**Data Acquisition**

Process of gathering information from a variety of sources to store, process, and analyze it

*Process*
- Sensing with sensors or instruments to measure physical or digital data
- Signal Conditioning; refinement of raw data, such as amplifying, filtering, or even digitizing
- Converting analog data to digital data
- Logging, storing, analyzing, processing, and visualizing to extract insights
- One of the challenges is the many types of data that might be collected; numerical, textual, multimodal
    - Data may be unstructured, requiring manual cleaning (or unsupervised learning) to prepare 

*Retrieval Methods*
- File-based; structured .csv, .xlsx, .json file extensions
- Database; SQL and NoSQL query commands
- APIs; Structured, programmatic
- Web scraping; Automated extraction from websites
- Data marketplaces; Paid access to certain data 

*Challenges*
- Data quality;
    - Is the data accurate and complete?
    - Is the data biased? 
- Data volume - Storing, analyzing, and computing a massive amount of data
- Data variety - Related data sourced from a variety of sources and modalities
- Integration - Getting data from different siloes 
- Costs - Sensors, equipment, software, personnel
- Scalability - Marginal cost of storing additional data 
- Governance - Who owns data? Who manages the lifecycle and stores it?

**API and Web Scraping**
- API; standardized interface from which to collect data, which allows developers to directly access a structured dataset in a machine-readable format
- Web scraping; Technique for extracting information from HTML/human readable formats.
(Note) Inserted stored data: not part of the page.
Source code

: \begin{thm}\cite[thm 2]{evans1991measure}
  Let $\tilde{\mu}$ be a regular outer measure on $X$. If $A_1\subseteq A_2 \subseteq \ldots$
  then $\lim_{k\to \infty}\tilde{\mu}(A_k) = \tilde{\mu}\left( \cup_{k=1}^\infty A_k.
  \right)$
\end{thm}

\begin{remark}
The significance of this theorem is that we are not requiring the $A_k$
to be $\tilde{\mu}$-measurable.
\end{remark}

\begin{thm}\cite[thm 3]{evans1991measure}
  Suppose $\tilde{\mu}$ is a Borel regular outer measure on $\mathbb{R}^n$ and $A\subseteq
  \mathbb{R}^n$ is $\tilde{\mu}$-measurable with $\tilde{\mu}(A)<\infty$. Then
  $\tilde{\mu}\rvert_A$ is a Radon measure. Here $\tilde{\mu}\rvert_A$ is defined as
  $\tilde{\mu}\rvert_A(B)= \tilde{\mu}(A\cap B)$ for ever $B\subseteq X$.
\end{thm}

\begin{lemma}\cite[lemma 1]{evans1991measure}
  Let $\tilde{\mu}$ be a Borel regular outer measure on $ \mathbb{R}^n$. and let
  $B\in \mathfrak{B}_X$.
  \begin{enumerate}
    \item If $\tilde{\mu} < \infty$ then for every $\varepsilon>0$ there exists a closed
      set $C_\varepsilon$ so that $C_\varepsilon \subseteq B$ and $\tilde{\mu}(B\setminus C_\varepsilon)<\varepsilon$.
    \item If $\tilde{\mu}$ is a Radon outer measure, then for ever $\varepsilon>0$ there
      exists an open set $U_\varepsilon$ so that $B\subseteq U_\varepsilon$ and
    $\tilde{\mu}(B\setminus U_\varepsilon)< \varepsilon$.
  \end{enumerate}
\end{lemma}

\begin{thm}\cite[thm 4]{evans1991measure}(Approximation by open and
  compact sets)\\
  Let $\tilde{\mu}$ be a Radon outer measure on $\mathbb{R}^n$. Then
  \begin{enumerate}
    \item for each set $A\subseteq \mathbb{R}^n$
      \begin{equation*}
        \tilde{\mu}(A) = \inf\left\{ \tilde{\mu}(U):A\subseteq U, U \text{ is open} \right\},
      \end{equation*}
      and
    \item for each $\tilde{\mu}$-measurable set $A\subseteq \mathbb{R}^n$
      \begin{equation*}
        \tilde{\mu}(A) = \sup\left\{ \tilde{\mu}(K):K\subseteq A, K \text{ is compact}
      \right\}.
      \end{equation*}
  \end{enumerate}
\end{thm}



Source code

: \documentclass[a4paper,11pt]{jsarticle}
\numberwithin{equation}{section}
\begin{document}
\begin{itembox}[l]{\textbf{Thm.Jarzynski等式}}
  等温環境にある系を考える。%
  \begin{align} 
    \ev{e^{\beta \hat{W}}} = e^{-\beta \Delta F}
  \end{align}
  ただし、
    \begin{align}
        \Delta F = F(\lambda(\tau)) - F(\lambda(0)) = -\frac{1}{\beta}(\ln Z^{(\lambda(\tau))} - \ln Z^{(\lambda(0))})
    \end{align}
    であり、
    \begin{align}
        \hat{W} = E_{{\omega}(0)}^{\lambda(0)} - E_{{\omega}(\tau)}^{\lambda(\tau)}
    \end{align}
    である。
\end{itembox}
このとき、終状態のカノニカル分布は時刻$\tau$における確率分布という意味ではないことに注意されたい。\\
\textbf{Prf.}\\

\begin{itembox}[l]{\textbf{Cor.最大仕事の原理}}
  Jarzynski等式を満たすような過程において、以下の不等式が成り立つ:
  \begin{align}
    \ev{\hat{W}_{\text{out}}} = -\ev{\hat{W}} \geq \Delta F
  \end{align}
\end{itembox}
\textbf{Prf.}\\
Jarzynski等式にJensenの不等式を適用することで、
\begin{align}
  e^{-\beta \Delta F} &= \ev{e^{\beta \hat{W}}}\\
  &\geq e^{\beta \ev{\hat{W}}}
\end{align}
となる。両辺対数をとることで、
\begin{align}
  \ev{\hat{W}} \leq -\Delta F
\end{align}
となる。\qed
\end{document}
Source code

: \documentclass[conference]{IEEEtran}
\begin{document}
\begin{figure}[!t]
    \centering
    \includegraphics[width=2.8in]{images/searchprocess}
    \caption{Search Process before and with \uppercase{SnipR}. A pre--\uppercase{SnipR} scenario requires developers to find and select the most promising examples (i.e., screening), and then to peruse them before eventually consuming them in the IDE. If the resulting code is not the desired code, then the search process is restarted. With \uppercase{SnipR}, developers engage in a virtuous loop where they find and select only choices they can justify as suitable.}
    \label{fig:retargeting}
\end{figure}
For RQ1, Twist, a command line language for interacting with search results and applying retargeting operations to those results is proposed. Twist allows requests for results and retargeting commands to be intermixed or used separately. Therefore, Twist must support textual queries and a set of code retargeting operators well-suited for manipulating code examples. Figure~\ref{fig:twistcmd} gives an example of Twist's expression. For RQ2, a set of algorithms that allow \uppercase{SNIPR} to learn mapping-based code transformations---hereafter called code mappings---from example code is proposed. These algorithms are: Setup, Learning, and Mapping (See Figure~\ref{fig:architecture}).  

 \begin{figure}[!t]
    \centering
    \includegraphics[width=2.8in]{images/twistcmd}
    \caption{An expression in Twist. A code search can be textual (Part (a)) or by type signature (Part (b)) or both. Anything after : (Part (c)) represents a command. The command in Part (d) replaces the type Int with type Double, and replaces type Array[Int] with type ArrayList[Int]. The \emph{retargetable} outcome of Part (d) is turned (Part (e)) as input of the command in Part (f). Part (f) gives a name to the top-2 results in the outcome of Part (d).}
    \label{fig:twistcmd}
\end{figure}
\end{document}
Fragile, requires parsing, and often manual cleaning
    - All websites are different and require custom work
    - Websites are constantly changing, and so web scraping apps must be constantly updated as well
    - Fragility, manual work, unstructured, etc.

*Beautiful Soup*
- Library for HTML and XML parsing; tackles poorly structured HTML sites
- Add Selenium to handle dynamic, JS pages
- Practical applications;
    - Competitor analysis
    - Sentiment analysis
    - Market research
    - Price monitoring
    - Content aggregation
- Can be used with Pandas, lxml, and Selenium

*API*
- Send request; receive structured response
- APIs can be structured in different ways; many are REST, but there are other options
    - Some require authentication; private APIs might be locked behind an account or paywall 
- Python has specialized libraries for different kinds of APIs; requests is straightforward for most
- API Key is a unique code granted when you sign up for an API; Controls access and tracks usage
    - Keep private

*Formatting*
- JSON; Organized as key-value pairs

**Ensuring High-Quality Data**
- Curate sources and clean data
- Audit for bias
- Balance content to remove bias
- Validate outputs by checking for hallucinations
- Document process with transparency